Afro 298: 4th Blog Post

Confederate flags, oppression, segregation, dehumanization, and disrespect, those are the words that so frequently visited my mind as the bus gradually passed by the capital building in Montgomery, Alabama. Numerous times I have encountered racism at its finest, subtly and not so subtly, but what I saw at the capital building was something I had never seen nor felt before, a feeling that I could not ignore even if I tried. What I am referring to is not something that someone said to me, but rather what is considered ok in the eyes of the leaders of Alabama in 2014. What I am referring to is seeing the confederate flag numerous times inside and outside the state capital building.
            Throughout this trip I have continuously heard stories of brave individuals who took the first step of changing the evil ways of society, to make a difference in their environment when that was not the most popular choice. I have seen reenactments of Rosa Parks and her refusal to give up her seat for a white individual, I have spoken with an individual who was a part of the Freedom Riders, and the list goes on. What these selfless individuals did was phenomenal because they, along with thousands of other individuals, were able to change the minds (and hearts) of some individuals who felt blacks deserved the same rights as their white counterparts. But, seeing the confederate flag hanging on a pole outside of the capital building shows me that there are still individuals with the same mindset as the majority of the south had during the civil war. Seeing that flag hanging showed me that those in charge do not care about the feelings of those who it affected, because if they did that flag, along with the flag shown inside the building, would be removed.
What was interesting was listening to the tour guide our group was assigned during the tour of the capital. As the tour guide walked us through the capital I could the sense that the group had become more upset because the questions being asked were not being answered properly or even worse, avoided. I could tell that the group, including myself, was upset because of the justification as to why the flags still remain there today.
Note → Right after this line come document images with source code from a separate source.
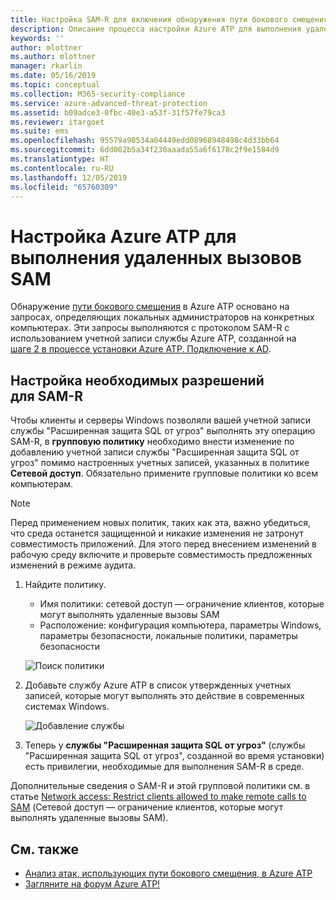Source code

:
 ```yaml
---
title: Настройка SAM-R для включения обнаружения пути бокового смещения в Azure ATP | Документы Майкрософт
description: Описание процесса настройки Azure ATP для выполнения удаленных вызовов SAM
keywords: ''
author: mlottner
ms.author: mlottner
manager: rkarlin
ms.date: 05/16/2019
ms.topic: conceptual
ms.collection: M365-security-compliance
ms.service: azure-advanced-threat-protection
ms.assetid: b09adce3-0fbc-40e3-a53f-31f57fe79ca3
ms.reviewer: itargoet
ms.suite: ems
ms.openlocfilehash: 95579a90534a04449edd08968948498c4d33bb64
ms.sourcegitcommit: 6dd002b5a34f230aaada55a6f6178c2f9e1584d9
ms.translationtype: HT
ms.contentlocale: ru-RU
ms.lasthandoff: 12/05/2019
ms.locfileid: "65760309"
---
```

# <a name="configure-azure-atp-to-make-remote-calls-to-sam"></a>Настройка Azure ATP для выполнения удаленных вызовов SAM
Обнаружение [пути бокового смещения](use-case-lateral-movement-path.md) в Azure ATP основано на запросах, определяющих локальных администраторов на конкретных компьютерах. Эти запросы выполняются с протоколом SAM-R с использованием учетной записи службы Azure ATP, созданной на [шаге 2 в процессе установки Azure ATP. Подключение к AD](install-atp-step2.md).

## <a name="configure-sam-r-required-permissions"></a>Настройка необходимых разрешений для SAM-R
Чтобы клиенты и серверы Windows позволяли вашей учетной записи службы "Расширенная защита SQL от угроз" выполнять эту операцию SAM-R, в **групповую политику** необходимо внести изменение по добавлению учетной записи службы "Расширенная защита SQL от угроз" помимо настроенных учетных записей, указанных в политике **Сетевой доступ**. Обязательно примените групповые политики ко всем компьютерам. 

> [!Note]
> Перед применением новых политик, таких как эта, важно убедиться, что среда останется защищенной и никакие изменения не затронут совместимость приложений. Для этого перед внесением изменений в рабочую среду включите и проверьте совместимость предложенных изменений в режиме аудита.

1. Найдите политику.

   - Имя политики: сетевой доступ — ограничение клиентов, которые могут выполнять удаленные вызовы SAM
   - Расположение: конфигурация компьютера, параметры Windows, параметры безопасности, локальные политики, параметры безопасности
  
   ![Поиск политики](./media/samr-policy-location.png)

2. Добавьте службу Azure ATP в список утвержденных учетных записей, которые могут выполнять это действие в современных системах Windows.
 
   ![Добавление службы](./media/samr-add-service.png)

3. Теперь у **службы "Расширенная защита SQL от угроз"** (службы "Расширенная защита SQL от угроз", созданной во время установки) есть привилегии, необходимые для выполнения SAM-R в среде.



Дополнительные сведения о SAM-R и этой групповой политики см. в статье [Network access: Restrict clients allowed to make remote calls to SAM](https://docs.microsoft.com/windows/security/threat-protection/security-policy-settings/network-access-restrict-clients-allowed-to-make-remote-sam-calls) (Сетевой доступ — ограничение клиентов, которые могут выполнять удаленные вызовы SAM).



## <a name="see-also"></a>См. также
- [Анализ атак, использующих пути бокового смещения, в Azure ATP](use-case-lateral-movement-path.md)
- [Загляните на форум Azure ATP!](https://aka.ms/azureatpcommunity)
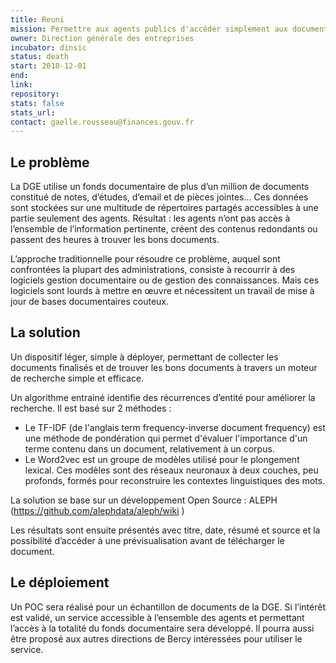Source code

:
 ```yaml
---
title: Reuni
mission: Permettre aux agents publics d'accéder simplement aux documents qu'ils recherchent
owner: Direction générale des entreprises
incubator: dinsic 
status: death
start: 2018-12-01 
end: 
link: 
repository: 
stats: false 
stats_url: 
contact: gaelle.rousseau@finances.gouv.fr
---
```


## Le problème

La DGE utilise un fonds documentaire de plus d’un million de documents constitué de notes, d’études, d’email et de pièces jointes… Ces données sont stockées sur une multitude de répertoires partagés accessibles à une partie seulement des agents. Résultat : les agents n’ont pas accès à l’ensemble de l’information pertinente, créent des contenus redondants ou passent des heures à trouver les bons documents.

L’approche traditionnelle pour résoudre ce problème, auquel sont confrontées la plupart des administrations, consiste à recourrir à des logiciels gestion documentaire ou de gestion des connaissances. Mais ces logiciels sont lourds à mettre en œuvre et nécessitent un travail de mise à jour de bases documentaires couteux.

## La solution

Un dispositif léger, simple à déployer, permettant de collecter les documents finalisés et de trouver les bons documents à travers un moteur de recherche simple et efficace.

Un algorithme entrainé identifie des récurrences d’entité pour améliorer la recherche. Il est basé sur 2 méthodes :

- Le TF-IDF (de l'anglais term frequency-inverse document frequency) est une méthode de pondération qui permet d'évaluer l'importance d'un terme contenu dans un document, relativement à un corpus. 
- Le Word2vec est un groupe de modèles utilisé pour le plongement lexical. Ces modèles sont des réseaux neuronaux à deux couches, peu profonds, formés pour reconstruire les contextes linguistiques des mots. 

La solution se base sur un développement Open Source : ALEPH (https://github.com/alephdata/aleph/wiki ) 

Les résultats sont ensuite présentés avec titre, date, résumé et source et la possibilité d’accéder à une prévisualisation avant de télécharger le document.

## Le déploiement

Un POC sera réalisé pour un échantillon de documents de la DGE. Si l’intérêt est validé, un service accessible à l’ensemble des agents et permettant l’accès à la totalité du fonds documentaire sera développé. Il pourra aussi être proposé aux autres directions de Bercy intéressées pour utiliser le service.
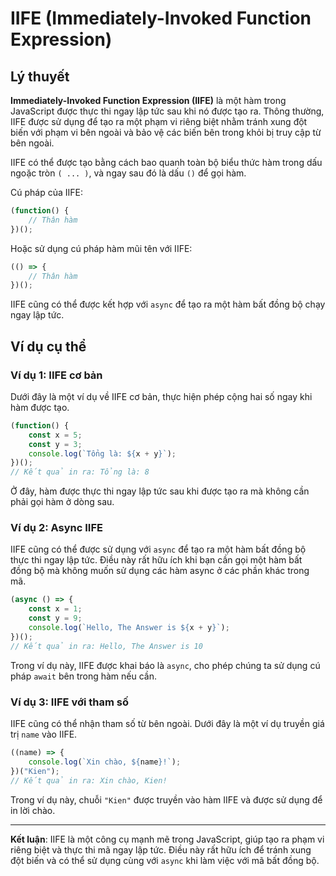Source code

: # IIFE (Immediately-Invoked Function Expression)

## Lý thuyết
**Immediately-Invoked Function Expression (IIFE)** là một hàm trong JavaScript được thực thi ngay lập tức sau khi nó được tạo ra. Thông thường, IIFE được sử dụng để tạo ra một phạm vi riêng biệt nhằm tránh xung đột biến với phạm vi bên ngoài và bảo vệ các biến bên trong khỏi bị truy cập từ bên ngoài.

IIFE có thể được tạo bằng cách bao quanh toàn bộ biểu thức hàm trong dấu ngoặc tròn `( ... )`, và ngay sau đó là dấu `()` để gọi hàm.

Cú pháp của IIFE:

```javascript
(function() {
    // Thân hàm
})();
```

Hoặc sử dụng cú pháp hàm mũi tên với IIFE:

```javascript
(() => {
    // Thân hàm
})();
```

IIFE cũng có thể được kết hợp với `async` để tạo ra một hàm bất đồng bộ chạy ngay lập tức.

## Ví dụ cụ thể

### Ví dụ 1: IIFE cơ bản
Dưới đây là một ví dụ về IIFE cơ bản, thực hiện phép cộng hai số ngay khi hàm được tạo.

```javascript
(function() {
    const x = 5;
    const y = 3;
    console.log(`Tổng là: ${x + y}`);
})(); 
// Kết quả in ra: Tổng là: 8
```

Ở đây, hàm được thực thi ngay lập tức sau khi được tạo ra mà không cần phải gọi hàm ở dòng sau.

### Ví dụ 2: Async IIFE
IIFE cũng có thể được sử dụng với `async` để tạo ra một hàm bất đồng bộ thực thi ngay lập tức. Điều này rất hữu ích khi bạn cần gọi một hàm bất đồng bộ mà không muốn sử dụng các hàm async ở các phần khác trong mã.

```javascript
(async () => {
    const x = 1;
    const y = 9;
    console.log(`Hello, The Answer is ${x + y}`);
})();
// Kết quả in ra: Hello, The Answer is 10
```

Trong ví dụ này, IIFE được khai báo là `async`, cho phép chúng ta sử dụng cú pháp `await` bên trong hàm nếu cần.

### Ví dụ 3: IIFE với tham số
IIFE cũng có thể nhận tham số từ bên ngoài. Dưới đây là một ví dụ truyền giá trị `name` vào IIFE.

```javascript
((name) => {
    console.log(`Xin chào, ${name}!`);
})("Kien");
// Kết quả in ra: Xin chào, Kien!
```

Trong ví dụ này, chuỗi `"Kien"` được truyền vào hàm IIFE và được sử dụng để in lời chào.

---

**Kết luận**: IIFE là một công cụ mạnh mẽ trong JavaScript, giúp tạo ra phạm vi riêng biệt và thực thi mã ngay lập tức. Điều này rất hữu ích để tránh xung đột biến và có thể sử dụng cùng với `async` khi làm việc với mã bất đồng bộ.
Hearing two tour guides attempt to justify and argue why was nothing short of hearing a murderer try to justify why he killed an innocent victim. Now, this may seem like a harsh analogy, but I want you to take a second and ponder. I want you to close your eyes and imagine yourself as a black male or female back in the 50’s and 60’s, drinking from a separate (and worse) water fountain, just because of the color of your skin. I want you to imagine entering a restaurant just to be told that you cannot be served because, “We don’t serve your kind here.” I want you to imagine being in fear of your life day-by-day as you walk the streets at night as you attempt to go home from work. Now, open your eyes and try to answer this question: Why should anyone deserve to live this way? The answer is they did not, no one does.

            Seeing that flag hanging next to the American flag showed me that the leaders in this area hold the ideals of confederacy in the same realm as the truths of this great country. This needs to come to an end. I may be one person, one person who does not hold much power, one person with little to no credentials. Can you imagine if they had that same mindset? Nothing would have changed. I know that I must take a step back and look at the previous leaders who came before me who ultimately decided enough was enough. Yes, I am one person, but I will be that one person who makes this world a better place one step at a time!